Senator Wong says that the Government's willingness to accept the Opposition amendments will depend on whether they are environmentally and financially responsible, which seems to connect the political struggle between Labor and the Coalition to the real environmental debate being conducted in the background. The Government's record on that debate, however, has hitherto been connected with reality chiefly in the sense that it recognises that most Australians want some kind of legislative response to climate change - a recognition yet to win general acceptance among Opposition MPs. But the Government has been rightly criticised for the modest scope of the CPRS, and especially for the generous compensation it offers to the biggest polluters.
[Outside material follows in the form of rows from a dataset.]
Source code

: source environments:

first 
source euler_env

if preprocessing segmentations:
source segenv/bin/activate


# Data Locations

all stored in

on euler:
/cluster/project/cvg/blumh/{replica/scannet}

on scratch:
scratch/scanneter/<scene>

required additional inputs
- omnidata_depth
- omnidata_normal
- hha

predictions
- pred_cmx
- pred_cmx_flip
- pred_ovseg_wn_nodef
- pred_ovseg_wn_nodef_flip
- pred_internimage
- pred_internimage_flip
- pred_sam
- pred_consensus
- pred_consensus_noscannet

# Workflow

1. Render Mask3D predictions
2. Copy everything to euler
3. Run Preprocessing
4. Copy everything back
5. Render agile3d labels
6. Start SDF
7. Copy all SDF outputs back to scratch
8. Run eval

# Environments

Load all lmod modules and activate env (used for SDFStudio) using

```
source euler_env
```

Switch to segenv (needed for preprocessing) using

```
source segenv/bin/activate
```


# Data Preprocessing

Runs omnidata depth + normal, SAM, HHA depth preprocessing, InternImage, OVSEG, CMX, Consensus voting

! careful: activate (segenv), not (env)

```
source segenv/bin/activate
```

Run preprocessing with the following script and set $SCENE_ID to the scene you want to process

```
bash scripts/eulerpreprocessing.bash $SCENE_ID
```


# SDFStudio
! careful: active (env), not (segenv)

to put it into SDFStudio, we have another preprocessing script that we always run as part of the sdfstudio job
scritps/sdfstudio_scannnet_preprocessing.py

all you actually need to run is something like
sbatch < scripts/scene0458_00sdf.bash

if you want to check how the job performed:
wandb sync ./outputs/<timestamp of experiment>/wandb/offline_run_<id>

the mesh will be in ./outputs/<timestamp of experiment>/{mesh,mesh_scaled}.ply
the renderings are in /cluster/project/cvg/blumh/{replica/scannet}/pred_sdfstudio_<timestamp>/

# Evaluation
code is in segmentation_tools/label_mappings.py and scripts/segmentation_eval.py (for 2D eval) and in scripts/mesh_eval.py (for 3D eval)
The initial burden of achieving a 5 per cent cut in emissions from 2000 levels is instead placed on other businesses, governments and households, and the notional goal of a 5-25 per cent emissions cut by 2020 is barely likely to deliver the 25 per cent cut that most climate scientists believe to be the minimum needed. As The Age has reminded Prime Minister Kevin Rudd and Senator Wong before, the point of an ETS is supposed to lie in its incentives to change behaviour, and the more such incentives are negated by exemptions, compensation, free permits and opportunities to transfer the task of meeting emissions targets offshore, the less change there will be. Mr Rudd should not be surprised that both supporters and critics of an ETS have not been impressed by his rhetoric about the urgency of the task facing world leaders at the approaching Copenhagen climate summit, because the Government's own scheme conveys little, if any, sense of urgency.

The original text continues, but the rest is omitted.